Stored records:

==================================================

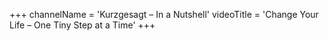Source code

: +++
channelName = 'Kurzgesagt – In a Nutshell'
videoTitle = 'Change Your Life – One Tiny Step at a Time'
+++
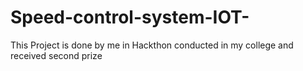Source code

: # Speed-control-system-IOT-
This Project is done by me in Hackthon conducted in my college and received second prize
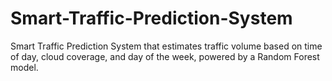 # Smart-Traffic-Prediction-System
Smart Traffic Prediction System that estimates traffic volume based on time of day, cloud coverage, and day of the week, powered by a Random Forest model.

==================================================

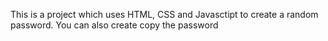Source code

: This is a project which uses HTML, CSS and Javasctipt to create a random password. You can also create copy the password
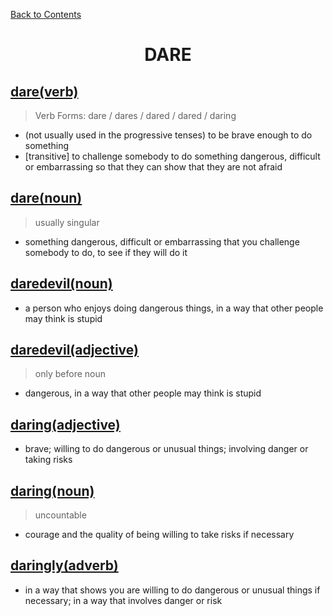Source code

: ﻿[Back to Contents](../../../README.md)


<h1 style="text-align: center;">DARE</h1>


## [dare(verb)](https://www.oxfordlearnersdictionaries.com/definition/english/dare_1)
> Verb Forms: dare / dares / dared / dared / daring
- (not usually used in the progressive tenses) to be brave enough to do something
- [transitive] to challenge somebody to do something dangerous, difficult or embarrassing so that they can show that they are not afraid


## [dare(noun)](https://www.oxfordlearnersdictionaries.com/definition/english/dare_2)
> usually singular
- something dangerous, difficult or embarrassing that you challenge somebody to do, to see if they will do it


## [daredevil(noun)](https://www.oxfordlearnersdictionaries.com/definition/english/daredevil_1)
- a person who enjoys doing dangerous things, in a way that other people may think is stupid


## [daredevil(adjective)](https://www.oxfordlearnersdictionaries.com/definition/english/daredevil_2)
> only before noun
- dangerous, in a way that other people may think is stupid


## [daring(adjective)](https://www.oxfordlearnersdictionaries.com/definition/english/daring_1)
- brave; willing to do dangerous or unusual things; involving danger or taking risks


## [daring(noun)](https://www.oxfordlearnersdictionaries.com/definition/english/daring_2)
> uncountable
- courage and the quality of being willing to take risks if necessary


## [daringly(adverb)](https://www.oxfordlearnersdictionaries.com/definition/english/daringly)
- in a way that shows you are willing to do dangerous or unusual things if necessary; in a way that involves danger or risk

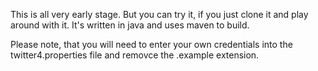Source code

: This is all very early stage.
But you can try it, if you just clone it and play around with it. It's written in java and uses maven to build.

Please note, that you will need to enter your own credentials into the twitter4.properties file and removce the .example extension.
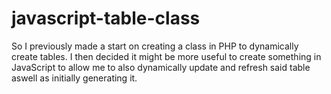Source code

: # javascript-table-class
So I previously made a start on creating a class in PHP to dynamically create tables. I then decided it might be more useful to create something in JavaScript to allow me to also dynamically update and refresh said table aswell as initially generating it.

==================================================

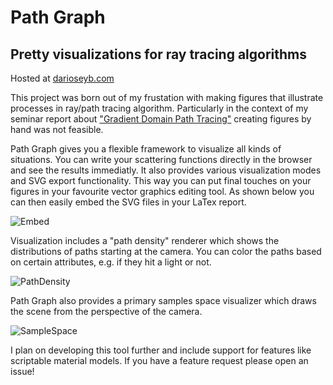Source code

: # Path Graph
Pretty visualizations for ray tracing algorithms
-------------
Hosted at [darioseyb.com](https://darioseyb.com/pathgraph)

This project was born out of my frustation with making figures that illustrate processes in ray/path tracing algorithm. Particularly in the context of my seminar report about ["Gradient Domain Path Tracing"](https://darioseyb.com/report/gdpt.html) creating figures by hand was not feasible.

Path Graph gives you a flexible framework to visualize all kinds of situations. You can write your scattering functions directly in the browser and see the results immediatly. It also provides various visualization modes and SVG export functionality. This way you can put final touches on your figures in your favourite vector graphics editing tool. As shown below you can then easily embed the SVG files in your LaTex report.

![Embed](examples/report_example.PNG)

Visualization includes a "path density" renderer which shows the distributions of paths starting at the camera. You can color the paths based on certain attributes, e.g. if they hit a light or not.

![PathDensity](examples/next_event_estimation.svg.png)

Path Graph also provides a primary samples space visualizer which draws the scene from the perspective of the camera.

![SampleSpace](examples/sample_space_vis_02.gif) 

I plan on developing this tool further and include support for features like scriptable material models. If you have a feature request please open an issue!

==================================================

What the exercise asks
Where a picture appears in the records above, omit it, and transcribe exactly the stretch of lines from the one with "- dangerous, in" through the one with "But you can".

Task output
- dangerous, in a way that other people may think is stupid


## [daring(adjective)](https://www.oxfordlearnersdictionaries.com/definition/english/daring_1)
- brave; willing to do dangerous or unusual things; involving danger or taking risks


## [daring(noun)](https://www.oxfordlearnersdictionaries.com/definition/english/daring_2)
> uncountable
- courage and the quality of being willing to take risks if necessary


## [daringly(adverb)](https://www.oxfordlearnersdictionaries.com/definition/english/daringly)
- in a way that shows you are willing to do dangerous or unusual things if necessary; in a way that involves danger or risk

Source code

: This is all very early stage.
But you can try it, if you just clone it and play around with it. It's written in java and uses maven to build.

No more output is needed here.